_The task_.
Please transcribe, word for word, the line containing "score dynamics as" and every line after it through the end of the records below, and nothing else.

+++ Data in this exercise +++

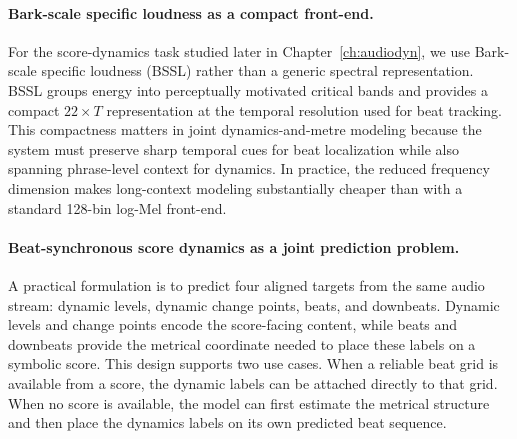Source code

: 

\paragraph{Bark-scale specific loudness as a compact front-end.}
For the score-dynamics task studied later in Chapter~\ref{ch:audiodyn}, we use Bark-scale specific loudness (BSSL) rather than a generic spectral representation. BSSL groups energy into perceptually motivated critical bands and provides a compact $22 \times T$ representation at the temporal resolution used for beat tracking. This compactness matters in joint dynamics-and-metre modeling because the system must preserve sharp temporal cues for beat localization while also spanning phrase-level context for dynamics. In practice, the reduced frequency dimension makes long-context modeling substantially cheaper than with a standard 128-bin log-Mel front-end.


\paragraph{Beat-synchronous score dynamics as a joint prediction problem.}
A practical formulation is to predict four aligned targets from the same audio stream: dynamic levels, dynamic change points, beats, and downbeats. Dynamic levels and change points encode the score-facing content, while beats and downbeats provide the metrical coordinate needed to place these labels on a symbolic score. This design supports two use cases. When a reliable beat grid is available from a score, the dynamic labels can be attached directly to that grid. When no score is available, the model can first estimate the metrical structure and then place the dynamics labels on its own predicted beat sequence.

+++

_Result of this task_.
\paragraph{Beat-synchronous score dynamics as a joint prediction problem.}
A practical formulation is to predict four aligned targets from the same audio stream: dynamic levels, dynamic change points, beats, and downbeats. Dynamic levels and change points encode the score-facing content, while beats and downbeats provide the metrical coordinate needed to place these labels on a symbolic score. This design supports two use cases. When a reliable beat grid is available from a score, the dynamic labels can be attached directly to that grid. When no score is available, the model can first estimate the metrical structure and then place the dynamics labels on its own predicted beat sequence.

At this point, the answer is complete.